*Work task*
What you return should be each line of the data containing the string "update".

*Data for analysis*
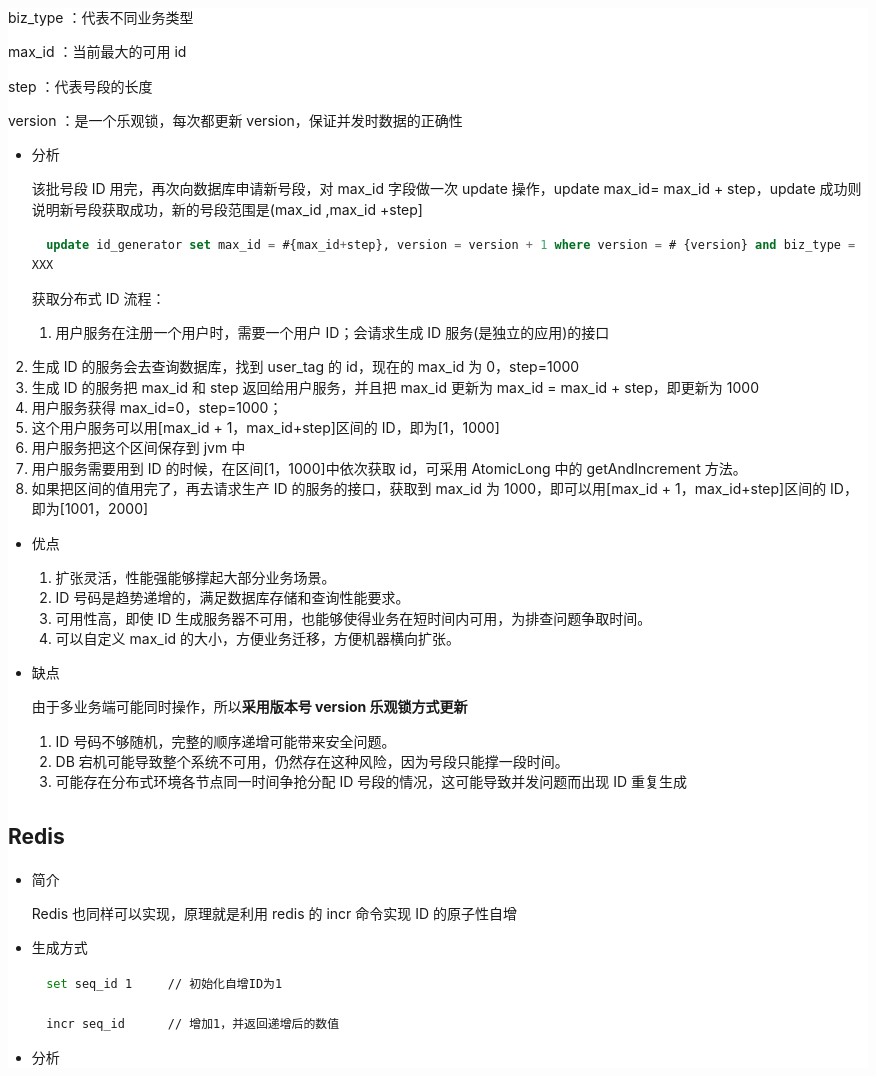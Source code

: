   biz_type ：代表不同业务类型

  max_id ：当前最大的可用 id

  step ：代表号段的长度

  version ：是一个乐观锁，每次都更新 version，保证并发时数据的正确性

- 分析

  该批号段 ID 用完，再次向数据库申请新号段，对 max_id 字段做一次 update 操作，update max_id= max_id + step，update 成功则说明新号段获取成功，新的号段范围是(max_id ,max_id +step]

  ```sql
    update id_generator set max_id = #{max_id+step}, version = version + 1 where version = # {version} and biz_type = XXX
  ```

  获取分布式 ID 流程：

  1. 用户服务在注册一个用户时，需要一个用户 ID；会请求生成 ID 服务(是独立的应用)的接口

2. 生成 ID 的服务会去查询数据库，找到 user_tag 的 id，现在的 max_id 为 0，step=1000
3. 生成 ID 的服务把 max_id 和 step 返回给用户服务，并且把 max_id 更新为 max_id = max_id + step，即更新为 1000
4. 用户服务获得 max_id=0，step=1000；
5. 这个用户服务可以用[max_id + 1，max_id+step]区间的 ID，即为[1，1000]
6. 用户服务把这个区间保存到 jvm 中
7. 用户服务需要用到 ID 的时候，在区间[1，1000]中依次获取 id，可采用 AtomicLong 中的 getAndIncrement 方法。
8. 如果把区间的值用完了，再去请求生产 ID 的服务的接口，获取到 max_id 为 1000，即可以用[max_id + 1，max_id+step]区间的 ID，即为[1001，2000]

- 优点

  1. 扩张灵活，性能强能够撑起大部分业务场景。
  2. ID 号码是趋势递增的，满足数据库存储和查询性能要求。
  3. 可用性高，即使 ID 生成服务器不可用，也能够使得业务在短时间内可用，为排查问题争取时间。
  4. 可以自定义 max_id 的大小，方便业务迁移，方便机器横向扩张。

- 缺点

  由于多业务端可能同时操作，所以**采用版本号 version 乐观锁方式更新**

  1. ID 号码不够随机，完整的顺序递增可能带来安全问题。
  2. DB 宕机可能导致整个系统不可用，仍然存在这种风险，因为号段只能撑一段时间。
  3. 可能存在分布式环境各节点同一时间争抢分配 ID 号段的情况，这可能导致并发问题而出现 ID 重复生成

## Redis

- 简介

  Redis 也同样可以实现，原理就是利用 redis 的 incr 命令实现 ID 的原子性自增

- 生成方式

  ```sh
    set seq_id 1     // 初始化自增ID为1

    incr seq_id      // 增加1，并返回递增后的数值
  ```

- 分析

*Task answer*
  该批号段 ID 用完，再次向数据库申请新号段，对 max_id 字段做一次 update 操作，update max_id= max_id + step，update 成功则说明新号段获取成功，新的号段范围是(max_id ,max_id +step]
    update id_generator set max_id = #{max_id+step}, version = version + 1 where version = # {version} and biz_type = XXX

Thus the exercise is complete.